Em coro, noticiamos um filme que se impõe numa vertente fabulista. Uma dívida de carne cometida por uma mãe vitimada pelas ameaças de uma “comedora de lobos”, criatura nefasta que se metamorfoseia em tudo o que mata, e que, num determinado dia, 'invade' o seu domicílio. O preço era a criança que segurava nos seus braços sob o olhar aterrorizado da progenitora, um pacto de sangue feito e cumprido… quer dizer, nunca chegando a esse propósito, visto que a criança, uma menina, é posteriormente mantida em segredo numa gruta, longe dos olhares humanos e sob a proteção da natureza perante aquela semi-bruxa disfarçada.
Dezasseis anos passaram, a menina cresceu numa bela jovem (Sara Klimoska), animalesca como seria de esperar pelo incompreendido exílio, desconhecendo o mundo para além daquelas paredes cavernosas, a galeria rochosa que recebiam ocasionalmente a sua mãe, agora mulher obsessivamente paranoica. A fortaleza é previsivelmente 'desfeita' pelo pico da maioridade, a 'criatura' que há mais de uma década prometeu recolher o seu “prémio", chega sob a forma de uma rapina, atenta e astuta. A jovem é então “libertada” da sua progenitora biológica e adotada como cria desta figura-bruxedo, ensinando a morte como quotidiano e o isolamento como regra de ouro para a sua subsistência, e como recompensa, a transformação como parte do seu desígnio. Durante dezasseis anos a gruta foi tudo o que ela conhecera, a sua Caverna de Platão, agora a sobre-informação deste novo ambiente a leva ao extremo da curiosidade, ao incompreensível e nesse signo, a sua 'infiltração' na comunidade humana.
Através destes golpes e apropriações identitárias e corporais, visto que é parte da visceral matança que a agora criatura assume a forma da sua presa, a protagonista vai incorporando lições de género naquele simplório estatuto social. Primeiro a mulher - aqui Noomi Rapace bailando nos ritmos da loucura numa liberdade performativa impressionante - assumindo a sua opressiva forma de ser, ordenada às lides caseiras e maternais, contando com a comoção de outras mulheres e a objetificação do seu bruto marido. Mais tarde, o homem - Carloto Cotta, no seu estado delirantemente natural - gozando de um poder imenso posicionado na sua genitália e igualmente esmagado pela pressão do patriarcado, o qual afigura. E, por fim, a criança, o crescimento e o ritmo fluidamente natural com que parte, é através desta perspetiva que o equilíbrio dos seus anos perdidos, aqueles remotamente figurados na fortaleza natural enquanto berço de dezasseis anos.

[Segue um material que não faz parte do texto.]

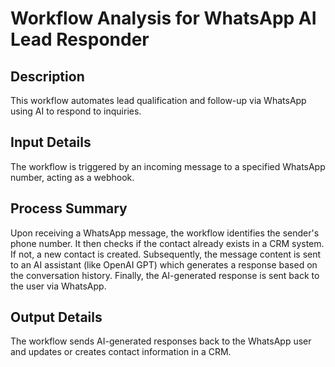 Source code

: # Workflow Analysis for WhatsApp AI Lead Responder

## Description
This workflow automates lead qualification and follow-up via WhatsApp using AI to respond to inquiries.

## Input Details
The workflow is triggered by an incoming message to a specified WhatsApp number, acting as a webhook.

## Process Summary
Upon receiving a WhatsApp message, the workflow identifies the sender's phone number. It then checks if the contact already exists in a CRM system. If not, a new contact is created. Subsequently, the message content is sent to an AI assistant (like OpenAI GPT) which generates a response based on the conversation history. Finally, the AI-generated response is sent back to the user via WhatsApp.

## Output Details
The workflow sends AI-generated responses back to the WhatsApp user and updates or creates contact information in a CRM.
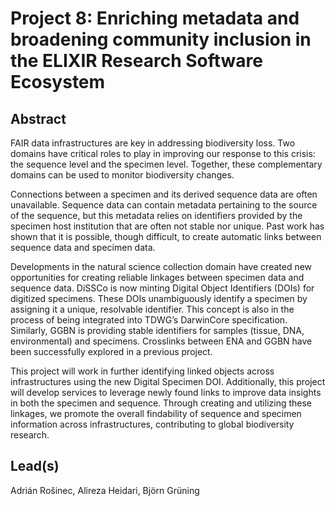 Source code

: # Project 8: Enriching metadata and broadening community inclusion in the ELIXIR Research Software Ecosystem

## Abstract

FAIR data infrastructures are key in addressing biodiversity loss. Two domains have critical roles to play in improving our response to this crisis: the sequence level and the specimen level. Together, these complementary domains can be used to monitor biodiversity changes. 

Connections between a specimen and its derived sequence data are often unavailable. Sequence data can contain metadata pertaining to the source of the sequence, but this metadata relies on identifiers provided by the specimen host institution that are often not stable nor unique. Past work has shown that it is possible, though difficult, to create automatic links between sequence data and specimen data.

Developments in the natural science collection domain have created new opportunities for creating reliable linkages between specimen data and sequence data. DiSSCo is now minting Digital Object Identifiers (DOIs) for digitized specimens. These DOIs unambiguously identify a specimen by assigning it a unique, resolvable identifier. This concept is also in the process of being integrated into TDWG’s DarwinCore specification. Similarly, GGBN is providing stable identifiers for samples (tissue, DNA, environmental) and specimens. Crosslinks between ENA and GGBN have been successfully explored in a previous project.

This project will work in further identifying linked objects across infrastructures using the new Digital Specimen DOI. Additionally, this project will develop services to leverage newly found links to improve data insights in both the specimen and sequence. Through creating and utilizing these linkages, we promote the overall findability of sequence and specimen information across infrastructures, contributing to global biodiversity research. 

## Lead(s)

Adrián Rošinec, Alireza Heidari, Björn Grüning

"You Won't Be Alone" (co-produção australiana, inglesa e sérvia) é, usufruindo do seu folclore macedónico, uma reflexão à Humanidade, repartida nos seus valores sociais, identitários e de género. O que valida ser humano? Goran Stolevski dirigiu e escreveu este tratado no seu território fantástico, violentíssimo reconto das infraestruturas humanas que intensifica enquanto filosofar vivente (não há absolutismos, só dúvidas gerando mais dúvidas), porém, aquilo que foi aqui descrito poderá abrir o apetite a recém-visitantes, só que a execução é preguiçosamente encostada a um efeito autoral miope, ou seja, o filme segue o registo malickiano (ou maliquices taradas); voz-off, sequências desconectas e longínquas de um natural raccord, a quasi-ausência de diálogos entre personagens, subserviente à tese ao invés da ação. É uma viagem com princípio na lenda e com percurso agreste naquilo que a autoralidade é confundida, neste caso, a noção autoral (apesar de tudo, uma tendência tão americanizada) de um Malick emprenhado e embelezado. Chamemos um exorcista para expulsar tal espírito malevolente!
Uma pena, que perante estas escolhas artístico-narrativas se sacrifique uma 'criança' com bastante potencial. Daqueles exercícios que preenchem teorias, só que desengonçados na sua prática.